The seven-day run decides the term
A server that passes a one-hour benchmark can still fail after the parser drifts, the retry queue grows, or the browser process leaves traces on disk. One hour proves provisioning. Seven days of actual workload prove the term.
The benchmark note worth keeping is: server, ram, worker_cap, queue_depth, p50, p95, crash_count, disk_growth, accepted_rows, provider_bytes. If those fields are blank after the test period, the job is not ready to commit. It is still a trial.
What the term discount actually costs
Proxynade bare-metal servers are available on monthly, quarterly, and semi-annual terms. Monthly is the highest per-month rate and the lowest commitment. Quarterly and semi-annual cut the effective monthly cost, but only recoup that savings if the workload uses the full term.
The discount is real. It does not help if the job changes after week two — whether because the target blocks a route, the parser needs a different hardware class, or the scraper moves to a different site entirely.
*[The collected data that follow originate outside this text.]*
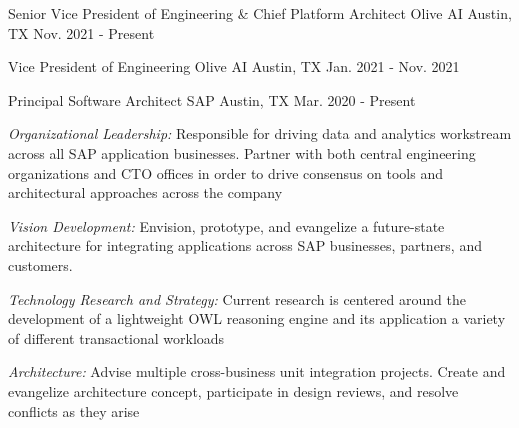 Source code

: \begin{cventries}


\cventry
{Senior Vice President of Engineering \& Chief Platform Architect}
{Olive AI}
{Austin, TX}
{Nov. 2021 - Present}
{
  \begin{cvitems}
  \end{cvitems}
}


\cventry
{Vice President of Engineering}
{Olive AI}
{Austin, TX}
{Jan. 2021 - Nov. 2021}
{
  \begin{cvitems}
  \end{cvitems}
}


\cventry
{Principal Software Architect}
{SAP}
{Austin, TX}
{Mar. 2020 - Present}
{
  \begin{cvitems}
  \item {\emph{Organizational Leadership:} Responsible for driving data and analytics workstream across all SAP application businesses. Partner with both central engineering organizations and CTO offices in order to drive consensus on tools and architectural approaches across the company }
  \item {\emph{Vision Development:} Envision, prototype, and evangelize a future-state architecture for integrating applications across SAP businesses, partners, and customers.}
  \item {\emph{Technology Research and Strategy:} Current research is centered around the development of a lightweight OWL reasoning engine and its application a variety of different transactional workloads }
  \item {\emph{Architecture:} Advise multiple cross-business unit integration projects. Create and evangelize architecture concept, participate in design reviews, and resolve conflicts as they arise }
  \end{cvitems}
}



\end{cventries}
A prepaid six-month term is still expensive when the real work moves somewhere else in month three.
| Term | Commitment | When it pays off |
|---|---|---|
| Monthly | One month, renewable | Testing phase, unstable parsers, new proxy routes |
| Quarterly | Three months prepaid | Workload stable for seven days, p95 flat, crashes zero |
| Semi-annual | Six months prepaid | Same as quarterly, plus stock risk is a concern |
The benchmark must include failure modes
The seven-day acceptance window is only meaningful if the server ran the bad parts of the job: browser restarts, parser deploys mid-run, a target that slows at noon, queue recovery after a route returns empty bodies, disk growth from screenshots or trace files.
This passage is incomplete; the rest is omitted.